Awalnya memang aneh dan lucu. Aktivis anti korupsi kok gitu…?? Tapi sekarang saya coba berfikir positif, toh walau aktivis anti korupsi, mereka juga butuh makan, walau harus menjadi munafik, menjadi benteng yang justru memberitakan masalah dugaan tindak pidana korupsi.
Sebagai penutup, saya coba kasih pencerahan, bahwa yang menjadi motif politik itu adalah, langkah penundaan proses hukum, bagi para peserta Pilkada. Itu jelas motif nya untuk kepentingan politik (sang calon). Justru seharusnya para aktivis anti korupsi teriak yang ramai, supaya penegak hukum tidak mengeluarkan kebijakan seperti itu. Hukum yang harus menjadi Panglima, bukan politik yang menjadi Panglima. Supaya, mereka yang terindikasi korupsi, tidak berkesempatan menjadi pemimpin lagi. Karena mereka harus bertanggung jawab atas perbuatan Korupsi yang diduga pernah melibatkannya.

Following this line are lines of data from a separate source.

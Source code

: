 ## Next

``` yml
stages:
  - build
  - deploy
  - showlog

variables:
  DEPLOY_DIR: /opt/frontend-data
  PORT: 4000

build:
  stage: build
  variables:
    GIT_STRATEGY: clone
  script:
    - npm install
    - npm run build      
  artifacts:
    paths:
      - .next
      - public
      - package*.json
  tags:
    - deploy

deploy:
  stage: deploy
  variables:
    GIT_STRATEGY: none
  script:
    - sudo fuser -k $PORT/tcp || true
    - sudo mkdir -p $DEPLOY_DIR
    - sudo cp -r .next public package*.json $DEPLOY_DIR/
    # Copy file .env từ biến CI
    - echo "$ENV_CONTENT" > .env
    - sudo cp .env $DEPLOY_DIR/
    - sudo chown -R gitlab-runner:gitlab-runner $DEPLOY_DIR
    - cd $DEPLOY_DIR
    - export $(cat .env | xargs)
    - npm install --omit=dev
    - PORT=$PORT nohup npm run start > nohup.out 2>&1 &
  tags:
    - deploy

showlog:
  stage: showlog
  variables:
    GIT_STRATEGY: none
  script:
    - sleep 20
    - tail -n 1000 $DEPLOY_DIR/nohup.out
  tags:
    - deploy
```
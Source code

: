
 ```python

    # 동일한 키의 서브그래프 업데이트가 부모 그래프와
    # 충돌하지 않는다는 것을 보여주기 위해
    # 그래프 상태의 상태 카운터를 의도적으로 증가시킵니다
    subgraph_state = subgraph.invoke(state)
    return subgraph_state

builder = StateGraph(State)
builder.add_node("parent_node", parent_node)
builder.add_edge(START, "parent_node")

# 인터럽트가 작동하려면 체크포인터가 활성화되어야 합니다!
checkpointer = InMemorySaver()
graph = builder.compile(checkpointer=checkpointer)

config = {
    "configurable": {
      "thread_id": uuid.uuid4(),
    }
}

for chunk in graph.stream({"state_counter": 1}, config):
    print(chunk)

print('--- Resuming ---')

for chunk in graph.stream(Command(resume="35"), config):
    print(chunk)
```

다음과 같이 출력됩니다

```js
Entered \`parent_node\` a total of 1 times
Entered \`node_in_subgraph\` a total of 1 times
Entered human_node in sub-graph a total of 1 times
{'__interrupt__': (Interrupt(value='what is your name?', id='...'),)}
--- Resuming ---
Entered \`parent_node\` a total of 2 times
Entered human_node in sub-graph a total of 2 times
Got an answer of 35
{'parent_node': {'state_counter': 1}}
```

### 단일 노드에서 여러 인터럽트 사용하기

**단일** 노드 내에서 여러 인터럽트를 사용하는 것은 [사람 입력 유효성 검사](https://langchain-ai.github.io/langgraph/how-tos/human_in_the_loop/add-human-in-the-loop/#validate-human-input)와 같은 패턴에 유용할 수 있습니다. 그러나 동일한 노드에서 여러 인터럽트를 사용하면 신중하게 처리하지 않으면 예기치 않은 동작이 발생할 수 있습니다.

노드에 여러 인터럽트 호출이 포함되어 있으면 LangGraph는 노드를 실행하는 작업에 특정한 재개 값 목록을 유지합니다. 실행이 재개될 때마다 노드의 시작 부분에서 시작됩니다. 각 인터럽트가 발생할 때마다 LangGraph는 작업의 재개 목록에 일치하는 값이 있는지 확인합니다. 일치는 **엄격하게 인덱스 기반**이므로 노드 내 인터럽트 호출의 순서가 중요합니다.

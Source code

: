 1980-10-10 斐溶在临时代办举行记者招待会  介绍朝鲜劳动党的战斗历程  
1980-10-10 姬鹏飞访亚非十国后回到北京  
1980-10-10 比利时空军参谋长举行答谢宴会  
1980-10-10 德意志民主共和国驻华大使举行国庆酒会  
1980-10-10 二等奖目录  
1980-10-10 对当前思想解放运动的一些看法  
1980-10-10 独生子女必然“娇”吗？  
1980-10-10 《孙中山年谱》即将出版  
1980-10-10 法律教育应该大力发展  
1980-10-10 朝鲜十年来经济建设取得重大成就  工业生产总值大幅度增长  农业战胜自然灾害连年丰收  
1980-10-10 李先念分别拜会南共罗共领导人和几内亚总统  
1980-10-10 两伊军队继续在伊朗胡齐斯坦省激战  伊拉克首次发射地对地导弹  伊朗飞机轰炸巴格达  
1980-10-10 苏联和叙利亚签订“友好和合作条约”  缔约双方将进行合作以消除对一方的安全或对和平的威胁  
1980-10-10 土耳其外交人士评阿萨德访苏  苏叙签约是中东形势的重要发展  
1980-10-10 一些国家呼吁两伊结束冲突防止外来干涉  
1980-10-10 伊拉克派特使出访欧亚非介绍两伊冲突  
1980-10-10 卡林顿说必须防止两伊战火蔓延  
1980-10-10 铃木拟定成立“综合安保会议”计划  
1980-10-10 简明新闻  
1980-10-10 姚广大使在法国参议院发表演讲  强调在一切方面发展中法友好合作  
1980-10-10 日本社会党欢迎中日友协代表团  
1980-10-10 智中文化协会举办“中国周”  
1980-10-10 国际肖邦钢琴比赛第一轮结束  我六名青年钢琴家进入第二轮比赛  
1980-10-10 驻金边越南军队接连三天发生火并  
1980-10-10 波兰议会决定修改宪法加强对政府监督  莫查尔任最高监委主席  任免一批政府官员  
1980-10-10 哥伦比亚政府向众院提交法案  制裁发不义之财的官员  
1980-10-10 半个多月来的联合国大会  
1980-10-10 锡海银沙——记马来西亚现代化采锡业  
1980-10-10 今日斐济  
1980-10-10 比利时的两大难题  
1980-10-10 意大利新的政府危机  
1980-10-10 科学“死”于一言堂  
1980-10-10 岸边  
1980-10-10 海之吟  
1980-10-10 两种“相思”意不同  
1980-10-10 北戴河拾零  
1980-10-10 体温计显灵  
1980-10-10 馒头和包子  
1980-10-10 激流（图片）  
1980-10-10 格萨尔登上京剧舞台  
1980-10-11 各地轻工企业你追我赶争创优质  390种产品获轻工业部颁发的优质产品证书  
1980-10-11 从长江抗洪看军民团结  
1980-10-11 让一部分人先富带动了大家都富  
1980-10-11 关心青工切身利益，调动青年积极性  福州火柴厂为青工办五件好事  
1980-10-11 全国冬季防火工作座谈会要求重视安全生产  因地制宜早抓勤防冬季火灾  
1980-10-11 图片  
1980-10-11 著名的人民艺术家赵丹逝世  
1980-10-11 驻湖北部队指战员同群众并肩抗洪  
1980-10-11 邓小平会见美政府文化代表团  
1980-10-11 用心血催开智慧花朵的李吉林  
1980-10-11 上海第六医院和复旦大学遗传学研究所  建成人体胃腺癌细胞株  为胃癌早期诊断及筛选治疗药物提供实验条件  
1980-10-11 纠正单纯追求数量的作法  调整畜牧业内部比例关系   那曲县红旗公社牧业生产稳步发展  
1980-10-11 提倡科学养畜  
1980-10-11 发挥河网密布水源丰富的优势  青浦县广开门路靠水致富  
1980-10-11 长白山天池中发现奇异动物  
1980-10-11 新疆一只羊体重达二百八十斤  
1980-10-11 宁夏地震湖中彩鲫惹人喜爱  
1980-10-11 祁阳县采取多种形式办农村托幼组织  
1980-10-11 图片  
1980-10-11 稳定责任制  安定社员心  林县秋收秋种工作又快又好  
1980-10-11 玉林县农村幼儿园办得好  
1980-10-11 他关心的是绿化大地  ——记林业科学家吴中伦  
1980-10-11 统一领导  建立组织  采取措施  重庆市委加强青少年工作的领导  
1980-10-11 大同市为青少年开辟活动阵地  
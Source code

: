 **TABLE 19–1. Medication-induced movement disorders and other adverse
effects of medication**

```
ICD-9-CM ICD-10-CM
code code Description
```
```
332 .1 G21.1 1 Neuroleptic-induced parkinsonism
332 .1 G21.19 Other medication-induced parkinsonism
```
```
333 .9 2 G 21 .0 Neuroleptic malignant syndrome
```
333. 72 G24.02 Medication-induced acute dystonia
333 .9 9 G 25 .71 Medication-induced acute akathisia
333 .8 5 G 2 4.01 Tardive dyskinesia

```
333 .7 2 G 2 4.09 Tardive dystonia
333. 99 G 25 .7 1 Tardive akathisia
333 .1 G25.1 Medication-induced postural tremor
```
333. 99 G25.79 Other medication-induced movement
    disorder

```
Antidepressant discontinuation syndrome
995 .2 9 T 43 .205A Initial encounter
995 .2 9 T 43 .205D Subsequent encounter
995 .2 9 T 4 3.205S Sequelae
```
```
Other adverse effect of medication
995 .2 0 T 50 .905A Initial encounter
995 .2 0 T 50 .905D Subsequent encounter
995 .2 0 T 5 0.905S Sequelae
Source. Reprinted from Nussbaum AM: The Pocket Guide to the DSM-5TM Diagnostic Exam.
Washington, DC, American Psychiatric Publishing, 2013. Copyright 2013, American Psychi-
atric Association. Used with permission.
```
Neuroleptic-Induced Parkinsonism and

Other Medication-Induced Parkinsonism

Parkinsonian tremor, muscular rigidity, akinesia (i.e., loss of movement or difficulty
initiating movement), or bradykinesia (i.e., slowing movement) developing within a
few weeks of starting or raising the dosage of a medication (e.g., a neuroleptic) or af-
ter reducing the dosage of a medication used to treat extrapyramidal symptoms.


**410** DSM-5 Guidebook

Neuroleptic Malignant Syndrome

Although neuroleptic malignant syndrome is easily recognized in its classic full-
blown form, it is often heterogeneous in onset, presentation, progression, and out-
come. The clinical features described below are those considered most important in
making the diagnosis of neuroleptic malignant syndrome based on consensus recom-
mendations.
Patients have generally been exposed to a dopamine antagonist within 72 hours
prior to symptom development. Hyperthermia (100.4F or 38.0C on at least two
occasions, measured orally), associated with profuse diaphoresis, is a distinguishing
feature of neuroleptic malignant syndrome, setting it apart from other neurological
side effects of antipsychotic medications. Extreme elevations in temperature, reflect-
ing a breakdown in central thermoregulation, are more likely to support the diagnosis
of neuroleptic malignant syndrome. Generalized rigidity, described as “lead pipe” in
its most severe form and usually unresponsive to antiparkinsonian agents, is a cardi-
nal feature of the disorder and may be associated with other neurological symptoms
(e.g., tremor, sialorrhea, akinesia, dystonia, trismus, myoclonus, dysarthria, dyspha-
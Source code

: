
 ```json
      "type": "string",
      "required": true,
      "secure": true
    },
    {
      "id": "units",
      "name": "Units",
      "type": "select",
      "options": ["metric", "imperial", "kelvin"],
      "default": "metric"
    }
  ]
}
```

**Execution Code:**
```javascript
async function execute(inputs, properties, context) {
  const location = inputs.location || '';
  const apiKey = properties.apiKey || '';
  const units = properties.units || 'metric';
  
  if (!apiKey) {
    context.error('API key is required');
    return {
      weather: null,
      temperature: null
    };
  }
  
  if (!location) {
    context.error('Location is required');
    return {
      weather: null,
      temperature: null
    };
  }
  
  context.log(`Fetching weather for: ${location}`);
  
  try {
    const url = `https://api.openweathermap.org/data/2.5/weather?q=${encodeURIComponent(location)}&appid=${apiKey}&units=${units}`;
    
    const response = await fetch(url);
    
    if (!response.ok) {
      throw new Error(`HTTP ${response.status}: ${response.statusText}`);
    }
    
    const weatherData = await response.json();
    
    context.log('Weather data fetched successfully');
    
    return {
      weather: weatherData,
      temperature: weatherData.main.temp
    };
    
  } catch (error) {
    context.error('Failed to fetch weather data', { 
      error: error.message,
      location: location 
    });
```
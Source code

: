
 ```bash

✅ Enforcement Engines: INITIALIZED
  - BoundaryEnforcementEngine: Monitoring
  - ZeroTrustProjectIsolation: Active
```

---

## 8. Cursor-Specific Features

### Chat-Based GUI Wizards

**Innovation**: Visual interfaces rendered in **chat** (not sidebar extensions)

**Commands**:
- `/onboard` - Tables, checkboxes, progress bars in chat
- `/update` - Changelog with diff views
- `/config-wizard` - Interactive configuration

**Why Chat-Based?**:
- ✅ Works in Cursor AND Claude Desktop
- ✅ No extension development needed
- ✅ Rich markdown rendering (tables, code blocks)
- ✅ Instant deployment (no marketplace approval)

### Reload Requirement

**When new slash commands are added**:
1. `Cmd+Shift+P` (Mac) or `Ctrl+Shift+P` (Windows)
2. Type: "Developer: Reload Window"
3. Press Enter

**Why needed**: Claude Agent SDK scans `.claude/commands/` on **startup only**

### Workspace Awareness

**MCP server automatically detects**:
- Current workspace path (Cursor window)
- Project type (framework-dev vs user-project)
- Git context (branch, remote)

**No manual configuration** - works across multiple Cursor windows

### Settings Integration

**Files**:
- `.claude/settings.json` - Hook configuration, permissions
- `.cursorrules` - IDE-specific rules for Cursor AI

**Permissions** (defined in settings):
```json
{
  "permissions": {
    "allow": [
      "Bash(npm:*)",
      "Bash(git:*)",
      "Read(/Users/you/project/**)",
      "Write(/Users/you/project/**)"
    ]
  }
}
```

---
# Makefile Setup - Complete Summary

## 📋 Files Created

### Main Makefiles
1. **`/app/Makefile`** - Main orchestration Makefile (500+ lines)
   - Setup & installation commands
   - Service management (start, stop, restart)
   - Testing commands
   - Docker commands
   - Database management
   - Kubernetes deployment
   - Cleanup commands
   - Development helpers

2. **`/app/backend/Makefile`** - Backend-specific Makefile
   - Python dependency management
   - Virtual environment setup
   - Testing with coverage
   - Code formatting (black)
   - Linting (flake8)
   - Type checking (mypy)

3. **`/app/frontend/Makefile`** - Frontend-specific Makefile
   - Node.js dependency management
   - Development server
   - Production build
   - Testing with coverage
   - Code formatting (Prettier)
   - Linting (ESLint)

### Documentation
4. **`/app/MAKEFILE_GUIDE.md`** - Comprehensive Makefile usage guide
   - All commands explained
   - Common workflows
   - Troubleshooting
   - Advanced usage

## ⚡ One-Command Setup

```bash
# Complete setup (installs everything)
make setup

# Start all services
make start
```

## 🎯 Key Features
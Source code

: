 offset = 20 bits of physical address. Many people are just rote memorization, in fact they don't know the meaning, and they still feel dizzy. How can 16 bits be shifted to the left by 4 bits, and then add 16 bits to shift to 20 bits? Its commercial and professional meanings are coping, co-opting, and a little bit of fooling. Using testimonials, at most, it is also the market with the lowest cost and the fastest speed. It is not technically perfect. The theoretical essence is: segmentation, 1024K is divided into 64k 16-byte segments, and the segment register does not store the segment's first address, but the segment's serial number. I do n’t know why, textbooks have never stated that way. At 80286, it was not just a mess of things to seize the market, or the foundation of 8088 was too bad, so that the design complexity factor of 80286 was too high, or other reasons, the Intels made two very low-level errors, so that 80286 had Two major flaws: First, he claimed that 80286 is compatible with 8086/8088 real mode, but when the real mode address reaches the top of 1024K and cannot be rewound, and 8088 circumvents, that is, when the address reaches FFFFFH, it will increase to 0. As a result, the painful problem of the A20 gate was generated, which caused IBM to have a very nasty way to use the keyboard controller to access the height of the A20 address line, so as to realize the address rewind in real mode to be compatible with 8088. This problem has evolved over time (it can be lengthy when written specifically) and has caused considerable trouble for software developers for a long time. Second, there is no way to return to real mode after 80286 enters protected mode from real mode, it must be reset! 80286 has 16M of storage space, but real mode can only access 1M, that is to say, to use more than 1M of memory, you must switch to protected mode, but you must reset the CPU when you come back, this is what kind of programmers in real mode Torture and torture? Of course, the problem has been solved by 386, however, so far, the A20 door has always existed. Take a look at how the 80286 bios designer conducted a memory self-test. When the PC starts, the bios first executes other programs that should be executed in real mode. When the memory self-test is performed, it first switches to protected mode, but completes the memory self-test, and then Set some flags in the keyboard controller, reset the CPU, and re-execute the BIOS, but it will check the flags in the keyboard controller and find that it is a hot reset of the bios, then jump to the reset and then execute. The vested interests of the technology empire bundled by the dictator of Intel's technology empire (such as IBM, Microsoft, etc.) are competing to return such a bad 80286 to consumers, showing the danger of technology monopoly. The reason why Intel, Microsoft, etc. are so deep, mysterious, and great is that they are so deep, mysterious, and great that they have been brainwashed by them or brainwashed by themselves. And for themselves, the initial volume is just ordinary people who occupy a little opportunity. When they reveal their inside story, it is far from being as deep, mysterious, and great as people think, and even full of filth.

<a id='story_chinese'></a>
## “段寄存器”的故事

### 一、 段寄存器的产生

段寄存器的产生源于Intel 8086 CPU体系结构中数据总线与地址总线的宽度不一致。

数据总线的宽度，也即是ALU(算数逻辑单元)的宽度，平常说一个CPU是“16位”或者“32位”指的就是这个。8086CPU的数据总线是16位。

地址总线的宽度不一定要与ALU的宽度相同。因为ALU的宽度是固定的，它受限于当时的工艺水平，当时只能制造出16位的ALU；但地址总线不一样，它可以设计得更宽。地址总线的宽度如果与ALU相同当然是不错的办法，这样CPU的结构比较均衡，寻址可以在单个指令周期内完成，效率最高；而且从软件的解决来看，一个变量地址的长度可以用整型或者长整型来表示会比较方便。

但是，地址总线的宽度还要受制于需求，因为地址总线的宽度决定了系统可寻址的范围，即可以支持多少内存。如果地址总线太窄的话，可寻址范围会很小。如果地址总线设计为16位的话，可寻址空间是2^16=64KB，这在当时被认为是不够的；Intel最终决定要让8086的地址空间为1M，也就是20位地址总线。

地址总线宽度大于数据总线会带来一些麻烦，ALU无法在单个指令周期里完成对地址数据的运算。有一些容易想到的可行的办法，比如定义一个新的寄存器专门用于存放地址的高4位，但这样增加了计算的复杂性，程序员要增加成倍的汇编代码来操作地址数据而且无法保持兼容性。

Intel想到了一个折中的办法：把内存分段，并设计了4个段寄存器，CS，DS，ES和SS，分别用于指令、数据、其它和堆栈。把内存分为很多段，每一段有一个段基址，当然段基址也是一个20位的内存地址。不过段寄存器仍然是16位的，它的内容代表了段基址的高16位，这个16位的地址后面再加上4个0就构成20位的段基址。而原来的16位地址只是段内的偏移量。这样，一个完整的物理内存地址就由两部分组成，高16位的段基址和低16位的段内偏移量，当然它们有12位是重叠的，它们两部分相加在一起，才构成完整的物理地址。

Kisah yang saya tulis sebagai opini ini didasarkan oleh kisah di sebuah provinsi di negeri Konoha, yang tidak ingin disebut namanya.
Sebelum saya akhiri, saya tanya buat bung-bung aktivis anti korupsi. Memangnya bung aktivis mau, pemimpinnya ada bau-bau korupsi…? Aktivis Anti Korupsi kok gitu…???